Due to the decentralized, segmented and over-the-counter nature of Forex market, liquidity has always been dispersed. However, in the last ten years the number of sources from where liquidity can be sourced has increased enormously. Forex Liquidity Aggregators are tools that enable market participants to view all of the various sources of liquidity on one screen. Following are some of the advantages of Forex Aggregators:
Virtual Forex Exchange
A Liquidity Aggregator acts as a centralized trading portal by accepting and normalizing several data feeds, feeding that data into algorithmic engines and receiving orders and routing them into the market. By presenting the liquidity in a single and consolidated order book, Aggregators act as a ‘Virtual Forex Exchange’ for buy-side traders. Traders can get a complete picture of available liquidity in a single trading environment, which enables them to have maximum control over their order flow by easily sorting, analyzing and making profitable decisions.
Limiting Transaction Costs
By accessing multiple sources of liquidity, Forex Aggregators put back the market together for buy-side traders. Besides lowering transaction costs and time spent for searching liquidity, they also limit the potential risks involved by placing all execution orders in one order ticket. The cost of aggregation services will be offset as traders spend less time searching for the best price.
Increasing Trading Efficiency
By employing Aggregators, traders will no longer require to subscribe to multiple portals on their desktops. By aggregating the functionality, pricing and liquidity under one portal, traders can save on the cost of staff and infrastructure which they would have otherwise employed for managing various portal connections under traditional execution system. A major challenge faced by traders using traditional execution process is the ‘last look provision’. Bank portals have a waiting period of several hundred milliseconds to several seconds before a deal is executed. Seconds can make a huge impact on profitability especially for algorithmic trading system. However, by aggregating various liquidity sources, last look provisions can be minimized, thereby increasing trading efficiency.
Better Price Discovery
Forex Aggregators internally match trade orders between all buy-side traders and liquidity providers thus providing better price discovery, greater liquidity. This further improves the response time and order confirmations for the users.

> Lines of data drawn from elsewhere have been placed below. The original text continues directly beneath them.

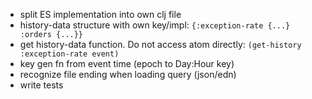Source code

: * split ES implementation into own clj file
* history-data structure with own key/impl: `{:exception-rate {...}  :orders {...}}`
* get history-data function. Do not access atom directly: `(get-history :exception-rate event)` 
* key gen fn from event time (epoch to Day:Hour key)
* recognize file ending when loading query (json/edn)
* write tests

Buy-side firms prefer maintaining anonymity while trading in Forex marketplace as they do not prefer reveal their trading strategies. Forex Aggregators enable them to execute daily currency flows without revealing their position or identity.
Smart Order Routing
Forex Aggregators also allow for ‘smart order routing’, wherein buy-side firms can continuously observe all the liquidity sources to determine where the best market opportunities lie. After an order is executed, the Aggregator automatically decides where to route, how much of the total amount to send to which venue and what orders to send. Also, users can refer to only one screen instead of referring to several single or multi-screen portals at the same time, thus saving on cost of employing systems for each trading venue. Besides delivering efficiency gains, this technology also enables market players to retain more trading value. Forex players are therefore giving increasing services that deliver a single point of access to market liquidity, combined with a common trading record.